Opinion
November 17, 1988
The Honorable Travis Dowd State Representative P.O. Box 2015 Texarkana, AR 75504
Dear Representative Dowd:
This is in response to your request for an opinion on the following question:
If a person who owns and operates a crushing business in Arkansas hires an independent trucking company to haul his product, and while loading the truck on his premises, an employee of the trucking company is injured and the trucking company does not have Workers' Compensation insurance, is the owner of the crushing business liable for the injuries to the employee of the trucking company?
If it is clear that the person injured is not an employee of the crushing business, it may be concluded that any otherwise applicable worker's compensation benefits secured by the crushing business on behalf of it[s] employees will not be available as a result of the injury. Arkansas Code of 1987 Annotated 11-9-401(a)(1) requires that every employer ". . . secure compensation to his employees and pay or provide compensation for their liability or death from injury arising out of and in the course of employment without regard to fault as a cause of injury." (Emphasis added.) The terms "employer" and "employee" are defined under A.C.A. 11-9-102.
Section 11-9-402 must, however, also be considered.
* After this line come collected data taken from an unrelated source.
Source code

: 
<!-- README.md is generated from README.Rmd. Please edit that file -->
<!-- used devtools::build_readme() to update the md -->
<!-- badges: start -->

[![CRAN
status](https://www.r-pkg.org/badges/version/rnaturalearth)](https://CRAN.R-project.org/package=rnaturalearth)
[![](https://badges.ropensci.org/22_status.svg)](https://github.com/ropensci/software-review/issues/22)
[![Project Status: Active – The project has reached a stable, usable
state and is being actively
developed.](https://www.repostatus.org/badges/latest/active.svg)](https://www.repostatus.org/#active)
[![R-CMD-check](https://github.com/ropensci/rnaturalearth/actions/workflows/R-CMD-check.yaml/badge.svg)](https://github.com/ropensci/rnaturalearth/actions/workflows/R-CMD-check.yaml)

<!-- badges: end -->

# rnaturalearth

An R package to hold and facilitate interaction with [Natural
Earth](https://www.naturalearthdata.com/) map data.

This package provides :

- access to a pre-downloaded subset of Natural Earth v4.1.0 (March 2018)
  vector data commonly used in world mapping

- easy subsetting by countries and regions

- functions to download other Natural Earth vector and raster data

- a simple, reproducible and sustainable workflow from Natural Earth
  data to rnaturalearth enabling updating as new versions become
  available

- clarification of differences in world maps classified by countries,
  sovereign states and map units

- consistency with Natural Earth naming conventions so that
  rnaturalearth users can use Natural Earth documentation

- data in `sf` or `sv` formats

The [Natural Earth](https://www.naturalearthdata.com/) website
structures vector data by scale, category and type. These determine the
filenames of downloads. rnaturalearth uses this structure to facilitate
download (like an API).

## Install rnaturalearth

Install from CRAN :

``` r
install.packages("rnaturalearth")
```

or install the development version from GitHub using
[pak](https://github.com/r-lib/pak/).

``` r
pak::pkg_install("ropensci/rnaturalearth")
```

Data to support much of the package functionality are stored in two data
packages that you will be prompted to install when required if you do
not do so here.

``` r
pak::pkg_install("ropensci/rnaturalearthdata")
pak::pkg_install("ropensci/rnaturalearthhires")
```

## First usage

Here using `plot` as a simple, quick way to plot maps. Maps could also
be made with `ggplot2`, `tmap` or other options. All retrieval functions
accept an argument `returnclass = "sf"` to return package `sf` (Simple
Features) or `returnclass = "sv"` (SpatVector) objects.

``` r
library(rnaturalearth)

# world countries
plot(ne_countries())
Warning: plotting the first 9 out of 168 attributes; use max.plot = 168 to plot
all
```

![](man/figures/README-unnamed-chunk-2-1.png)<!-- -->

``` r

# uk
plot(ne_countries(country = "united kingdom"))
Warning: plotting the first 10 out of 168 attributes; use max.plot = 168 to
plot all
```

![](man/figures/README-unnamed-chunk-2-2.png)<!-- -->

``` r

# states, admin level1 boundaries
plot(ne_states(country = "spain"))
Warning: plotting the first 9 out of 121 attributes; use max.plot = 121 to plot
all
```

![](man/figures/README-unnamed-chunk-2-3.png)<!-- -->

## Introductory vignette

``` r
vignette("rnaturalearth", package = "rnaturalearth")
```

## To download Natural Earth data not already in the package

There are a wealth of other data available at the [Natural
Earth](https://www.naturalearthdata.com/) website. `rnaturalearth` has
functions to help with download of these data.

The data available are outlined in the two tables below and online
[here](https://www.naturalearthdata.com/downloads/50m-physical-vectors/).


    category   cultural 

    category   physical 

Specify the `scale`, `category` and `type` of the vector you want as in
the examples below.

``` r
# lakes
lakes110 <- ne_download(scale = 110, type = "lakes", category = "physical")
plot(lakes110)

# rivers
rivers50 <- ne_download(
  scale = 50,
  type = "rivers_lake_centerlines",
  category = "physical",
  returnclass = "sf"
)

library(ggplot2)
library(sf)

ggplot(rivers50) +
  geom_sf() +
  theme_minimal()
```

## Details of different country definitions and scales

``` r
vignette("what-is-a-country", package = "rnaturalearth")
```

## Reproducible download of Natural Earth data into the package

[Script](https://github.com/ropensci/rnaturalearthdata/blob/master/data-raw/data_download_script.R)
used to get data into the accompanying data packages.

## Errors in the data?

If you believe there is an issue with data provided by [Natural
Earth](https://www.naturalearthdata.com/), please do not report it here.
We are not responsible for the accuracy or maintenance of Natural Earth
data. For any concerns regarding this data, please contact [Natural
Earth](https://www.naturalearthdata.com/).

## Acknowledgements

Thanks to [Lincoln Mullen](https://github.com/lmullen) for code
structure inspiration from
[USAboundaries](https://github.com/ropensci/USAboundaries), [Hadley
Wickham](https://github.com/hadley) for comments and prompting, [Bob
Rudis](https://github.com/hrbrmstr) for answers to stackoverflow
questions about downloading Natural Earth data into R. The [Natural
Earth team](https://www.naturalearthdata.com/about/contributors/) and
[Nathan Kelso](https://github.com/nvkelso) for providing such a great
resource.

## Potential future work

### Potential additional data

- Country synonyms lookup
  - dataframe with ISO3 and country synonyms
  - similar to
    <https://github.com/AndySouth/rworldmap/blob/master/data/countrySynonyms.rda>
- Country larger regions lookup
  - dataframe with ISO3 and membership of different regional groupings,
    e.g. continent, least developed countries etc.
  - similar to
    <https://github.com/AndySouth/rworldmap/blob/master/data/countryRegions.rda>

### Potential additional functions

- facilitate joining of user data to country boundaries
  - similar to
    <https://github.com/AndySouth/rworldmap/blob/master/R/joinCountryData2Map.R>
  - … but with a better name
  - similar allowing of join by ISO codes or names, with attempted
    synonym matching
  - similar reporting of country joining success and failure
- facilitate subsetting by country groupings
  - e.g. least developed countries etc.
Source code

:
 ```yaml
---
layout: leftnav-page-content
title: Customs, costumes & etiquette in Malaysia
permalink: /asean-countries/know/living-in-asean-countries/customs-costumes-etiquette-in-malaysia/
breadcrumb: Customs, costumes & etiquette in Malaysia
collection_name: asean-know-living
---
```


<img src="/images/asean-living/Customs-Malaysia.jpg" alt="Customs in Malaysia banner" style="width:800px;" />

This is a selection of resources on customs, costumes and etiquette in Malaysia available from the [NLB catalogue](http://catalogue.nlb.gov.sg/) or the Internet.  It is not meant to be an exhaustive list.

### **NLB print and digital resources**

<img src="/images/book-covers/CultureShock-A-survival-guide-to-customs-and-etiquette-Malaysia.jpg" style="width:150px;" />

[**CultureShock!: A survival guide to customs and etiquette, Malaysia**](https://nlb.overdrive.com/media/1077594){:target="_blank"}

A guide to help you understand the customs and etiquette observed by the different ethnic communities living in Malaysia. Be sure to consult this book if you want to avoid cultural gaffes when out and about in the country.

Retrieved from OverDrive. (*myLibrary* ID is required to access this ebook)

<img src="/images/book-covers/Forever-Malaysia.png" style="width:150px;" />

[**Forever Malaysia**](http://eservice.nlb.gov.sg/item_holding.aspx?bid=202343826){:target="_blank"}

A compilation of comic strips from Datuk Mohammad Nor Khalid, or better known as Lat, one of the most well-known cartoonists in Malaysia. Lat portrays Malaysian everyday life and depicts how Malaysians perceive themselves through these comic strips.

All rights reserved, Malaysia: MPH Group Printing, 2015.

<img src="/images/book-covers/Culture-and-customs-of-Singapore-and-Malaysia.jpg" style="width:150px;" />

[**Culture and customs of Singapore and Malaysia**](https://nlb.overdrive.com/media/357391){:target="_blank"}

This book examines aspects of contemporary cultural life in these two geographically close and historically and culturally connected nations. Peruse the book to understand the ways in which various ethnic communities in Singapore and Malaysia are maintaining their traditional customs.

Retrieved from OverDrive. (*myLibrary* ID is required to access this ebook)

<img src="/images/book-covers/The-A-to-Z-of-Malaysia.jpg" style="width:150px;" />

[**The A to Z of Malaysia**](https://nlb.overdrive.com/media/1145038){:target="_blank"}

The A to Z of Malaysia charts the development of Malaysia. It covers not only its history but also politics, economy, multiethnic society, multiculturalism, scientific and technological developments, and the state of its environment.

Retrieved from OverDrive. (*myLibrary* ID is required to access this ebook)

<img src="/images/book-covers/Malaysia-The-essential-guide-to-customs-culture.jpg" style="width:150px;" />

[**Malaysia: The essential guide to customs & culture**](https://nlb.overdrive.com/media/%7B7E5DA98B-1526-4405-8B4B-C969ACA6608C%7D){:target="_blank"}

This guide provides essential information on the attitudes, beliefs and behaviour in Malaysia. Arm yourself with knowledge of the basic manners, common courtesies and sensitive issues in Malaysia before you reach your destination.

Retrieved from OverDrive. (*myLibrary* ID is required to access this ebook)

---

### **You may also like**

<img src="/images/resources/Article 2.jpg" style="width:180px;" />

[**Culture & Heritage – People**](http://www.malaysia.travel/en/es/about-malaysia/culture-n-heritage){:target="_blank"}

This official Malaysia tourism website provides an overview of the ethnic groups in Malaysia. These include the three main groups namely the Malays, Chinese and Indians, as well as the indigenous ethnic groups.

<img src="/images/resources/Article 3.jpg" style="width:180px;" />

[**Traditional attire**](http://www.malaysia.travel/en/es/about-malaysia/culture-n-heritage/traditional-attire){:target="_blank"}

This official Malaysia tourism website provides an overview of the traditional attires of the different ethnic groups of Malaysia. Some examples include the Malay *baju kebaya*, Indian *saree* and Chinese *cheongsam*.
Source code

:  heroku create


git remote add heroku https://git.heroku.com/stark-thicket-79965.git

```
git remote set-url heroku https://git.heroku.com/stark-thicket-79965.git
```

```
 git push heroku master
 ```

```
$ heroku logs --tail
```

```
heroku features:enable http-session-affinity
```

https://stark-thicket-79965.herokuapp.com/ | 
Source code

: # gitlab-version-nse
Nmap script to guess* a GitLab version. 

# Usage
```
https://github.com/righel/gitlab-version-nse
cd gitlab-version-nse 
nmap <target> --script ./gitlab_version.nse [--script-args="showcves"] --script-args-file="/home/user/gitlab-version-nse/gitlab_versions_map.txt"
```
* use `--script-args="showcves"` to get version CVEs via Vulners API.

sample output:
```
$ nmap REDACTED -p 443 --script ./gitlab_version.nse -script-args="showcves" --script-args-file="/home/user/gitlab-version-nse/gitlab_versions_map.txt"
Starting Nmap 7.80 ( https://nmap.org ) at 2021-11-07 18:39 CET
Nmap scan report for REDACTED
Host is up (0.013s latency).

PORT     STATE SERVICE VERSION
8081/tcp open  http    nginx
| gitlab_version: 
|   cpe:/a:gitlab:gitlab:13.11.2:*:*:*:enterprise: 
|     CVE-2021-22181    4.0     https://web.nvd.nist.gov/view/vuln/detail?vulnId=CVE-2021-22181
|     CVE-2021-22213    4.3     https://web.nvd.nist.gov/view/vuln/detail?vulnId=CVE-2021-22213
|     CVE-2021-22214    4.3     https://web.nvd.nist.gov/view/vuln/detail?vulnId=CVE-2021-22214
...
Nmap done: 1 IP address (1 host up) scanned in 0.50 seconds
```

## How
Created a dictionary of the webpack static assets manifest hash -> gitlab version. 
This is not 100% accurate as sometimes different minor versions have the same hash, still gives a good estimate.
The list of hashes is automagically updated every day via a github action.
This provision establishes the liability of a prime contractor to employees of a subcontractor who has failed to secure compensation coverage as required by law. Thus, if the injured individual is an employee of an uninsured subcontractor, 11-9-402 may render the crushing business liable. The Arkansas Supreme Court has offered some guidance in this regard, stating that before an independent contractor can be found a "subcontractor" for purposes of 11-9-402, it must be established that the one sought to be held liable as a "prime contractor" (the crushing business in this instance) was contractually obligated to a third person for the work being performed by the independent contractor. Bailey v. Simmons, 6 Ark. App. 193, 639 S.W.2d 526 (1982). See also D M Constr. Co. v. Archer, 14 Ark. App. 198, 686 S.W.2d 799 (1985); Lofton v. Bryan, 237 Ark. 642, 375 S.W.2d 221 (1964).
A determination with respect to the applicability of 11-9-402 is a question of fact, to be resolved by the Workers' Compensation Commission based upon the particular circumstances of each case. Benefield Real Estate v. Mitchell, 269 Ark. 607, 599 S.W.2d 445 (1980). A question of fact may also arise in this instance if a claim emerges based upon the alleged negligence of the crushing business. While we are therefore unable to offer a conclusive response to your inquiry, we hope that the foregoing offers general guidance in addressing the matter.
The Attorney General is required under A.C.A. 25-16-706 to provide his opinion to the General Assembly on the constitutionality of any proposed bill. He is precluded, however, from engaging in the private practice of law. A.C.A. 25-16-701. Therefore, this opinion is not provided for the benefit of private third parties, nor should it be relied upon or offered for that purpose.
The foregoing opinion, which I hereby approve, was prepared by Assistant Attorney General Elisabeth A. Walker.